(ENTRIES SHOWN Opens)
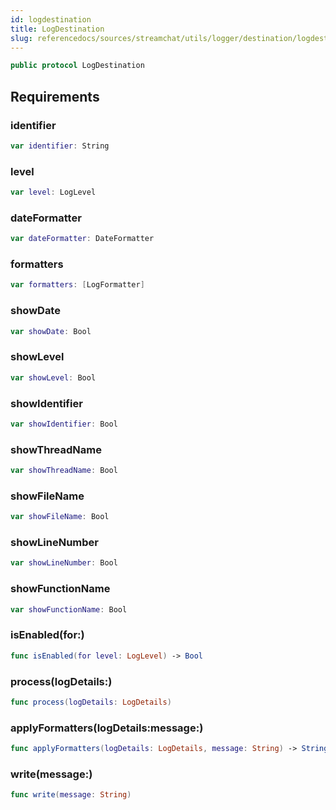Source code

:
 ```yaml
---
id: logdestination 
title: LogDestination
slug: referencedocs/sources/streamchat/utils/logger/destination/logdestination
---
```


``` swift
public protocol LogDestination 
```

## Requirements

### identifier

``` swift
var identifier: String 
```

### level

``` swift
var level: LogLevel 
```

### dateFormatter

``` swift
var dateFormatter: DateFormatter 
```

### formatters

``` swift
var formatters: [LogFormatter] 
```

### showDate

``` swift
var showDate: Bool 
```

### showLevel

``` swift
var showLevel: Bool 
```

### showIdentifier

``` swift
var showIdentifier: Bool 
```

### showThreadName

``` swift
var showThreadName: Bool 
```

### showFileName

``` swift
var showFileName: Bool 
```

### showLineNumber

``` swift
var showLineNumber: Bool 
```

### showFunctionName

``` swift
var showFunctionName: Bool 
```

### isEnabled(for:​)

``` swift
func isEnabled(for level: LogLevel) -> Bool
```

### process(logDetails:​)

``` swift
func process(logDetails: LogDetails)
```

### applyFormatters(logDetails:​message:​)

``` swift
func applyFormatters(logDetails: LogDetails, message: String) -> String
```

### write(message:​)

``` swift
func write(message: String)
```
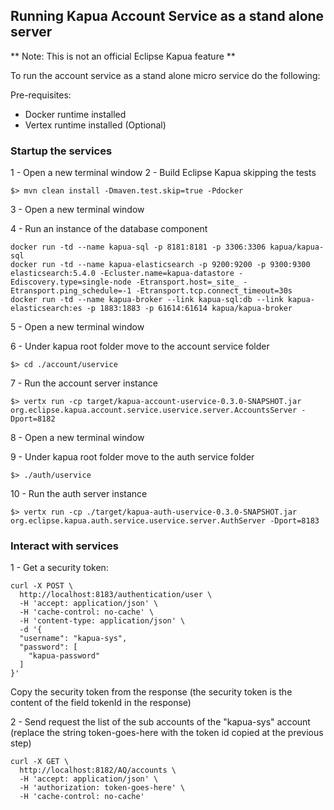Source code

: ## Running Kapua Account Service as a stand alone server


** Note: This is not an official Eclipse Kapua feature **

To run the account service as a stand alone micro service do the following:

Pre-requisites:
- Docker runtime installed
- Vertex runtime installed (Optional)

### Startup the services

1 - Open a new terminal window
2 - Build Eclipse Kapua skipping the tests

```
$> mvn clean install -Dmaven.test.skip=true -Pdocker
```

3 - Open a new terminal window

4 - Run an instance of the database component

```
docker run -td --name kapua-sql -p 8181:8181 -p 3306:3306 kapua/kapua-sql
docker run -td --name kapua-elasticsearch -p 9200:9200 -p 9300:9300 elasticsearch:5.4.0 -Ecluster.name=kapua-datastore -Ediscovery.type=single-node -Etransport.host=_site_ -Etransport.ping_schedule=-1 -Etransport.tcp.connect_timeout=30s
docker run -td --name kapua-broker --link kapua-sql:db --link kapua-elasticsearch:es -p 1883:1883 -p 61614:61614 kapua/kapua-broker
```

5 - Open a new terminal window

6 - Under kapua root folder move to the account service folder

```
$> cd ./account/uservice
```

7 - Run the account server instance

```
$> vertx run -cp target/kapua-account-uservice-0.3.0-SNAPSHOT.jar org.eclipse.kapua.account.service.uservice.server.AccountsServer -Dport=8182
```

8 - Open a new terminal window

9 - Under kapua root folder move to the auth service folder

```
$> ./auth/uservice
```

10 - Run the auth server instance

```
$> vertx run -cp ./target/kapua-auth-uservice-0.3.0-SNAPSHOT.jar org.eclipse.kapua.auth.service.uservice.server.AuthServer -Dport=8183
```

### Interact with services

1 - Get a security token:

```
curl -X POST \
  http://localhost:8183/authentication/user \
  -H 'accept: application/json' \
  -H 'cache-control: no-cache' \
  -H 'content-type: application/json' \
  -d '{
  "username": "kapua-sys",
  "password": [
    "kapua-password"
  ]
}'
```

Copy the security token from the response (the security token is the content of the field tokenId in the response)

2 - Send request the list of the sub accounts of the "kapua-sys" account (replace the string token-goes-here with the token id copied at the previous step)

```
curl -X GET \
  http://localhost:8182/AQ/accounts \
  -H 'accept: application/json' \
  -H 'authorization: token-goes-here' \
  -H 'cache-control: no-cache'
```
(ENTRIES SHOWN Closes)
- _WHAT TO WORK ON_
Copy each line of the material above exactly, but not the images.

- _OUTPUT BELOW_
Source code

:
 ```yaml
---
id: logdestination 
title: LogDestination
slug: referencedocs/sources/streamchat/utils/logger/destination/logdestination
---
```


``` swift
public protocol LogDestination 
```

## Requirements

### identifier

``` swift
var identifier: String 
```

### level

``` swift
var level: LogLevel 
```

### dateFormatter

``` swift
var dateFormatter: DateFormatter 
```

### formatters

``` swift
var formatters: [LogFormatter] 
```

### showDate

``` swift
var showDate: Bool 
```

### showLevel

``` swift
var showLevel: Bool 
```

### showIdentifier

``` swift
var showIdentifier: Bool 
```

### showThreadName

``` swift
var showThreadName: Bool 
```

### showFileName

``` swift
var showFileName: Bool 
```

### showLineNumber

``` swift
var showLineNumber: Bool 
```

### showFunctionName

``` swift
var showFunctionName: Bool 
```

### isEnabled(for:​)

``` swift
func isEnabled(for level: LogLevel) -> Bool
```

### process(logDetails:​)

``` swift
func process(logDetails: LogDetails)
```

### applyFormatters(logDetails:​message:​)

``` swift
func applyFormatters(logDetails: LogDetails, message: String) -> String
```

### write(message:​)

``` swift
func write(message: String)
```
Source code

: ## Running Kapua Account Service as a stand alone server


** Note: This is not an official Eclipse Kapua feature **

To run the account service as a stand alone micro service do the following:

Pre-requisites:
- Docker runtime installed
- Vertex runtime installed (Optional)

### Startup the services

1 - Open a new terminal window
2 - Build Eclipse Kapua skipping the tests

```
$> mvn clean install -Dmaven.test.skip=true -Pdocker
```

3 - Open a new terminal window

4 - Run an instance of the database component

```
docker run -td --name kapua-sql -p 8181:8181 -p 3306:3306 kapua/kapua-sql
docker run -td --name kapua-elasticsearch -p 9200:9200 -p 9300:9300 elasticsearch:5.4.0 -Ecluster.name=kapua-datastore -Ediscovery.type=single-node -Etransport.host=_site_ -Etransport.ping_schedule=-1 -Etransport.tcp.connect_timeout=30s
docker run -td --name kapua-broker --link kapua-sql:db --link kapua-elasticsearch:es -p 1883:1883 -p 61614:61614 kapua/kapua-broker
```

5 - Open a new terminal window

6 - Under kapua root folder move to the account service folder

```
$> cd ./account/uservice
```

7 - Run the account server instance

```
$> vertx run -cp target/kapua-account-uservice-0.3.0-SNAPSHOT.jar org.eclipse.kapua.account.service.uservice.server.AccountsServer -Dport=8182
```

8 - Open a new terminal window

9 - Under kapua root folder move to the auth service folder

```
$> ./auth/uservice
```

10 - Run the auth server instance

```
$> vertx run -cp ./target/kapua-auth-uservice-0.3.0-SNAPSHOT.jar org.eclipse.kapua.auth.service.uservice.server.AuthServer -Dport=8183
```

### Interact with services

1 - Get a security token:

```
curl -X POST \
  http://localhost:8183/authentication/user \
  -H 'accept: application/json' \
  -H 'cache-control: no-cache' \
  -H 'content-type: application/json' \
  -d '{
  "username": "kapua-sys",
  "password": [
    "kapua-password"
  ]
}'
```

Copy the security token from the response (the security token is the content of the field tokenId in the response)

2 - Send request the list of the sub accounts of the "kapua-sys" account (replace the string token-goes-here with the token id copied at the previous step)

```
curl -X GET \
  http://localhost:8182/AQ/accounts \
  -H 'accept: application/json' \
  -H 'authorization: token-goes-here' \
  -H 'cache-control: no-cache'
```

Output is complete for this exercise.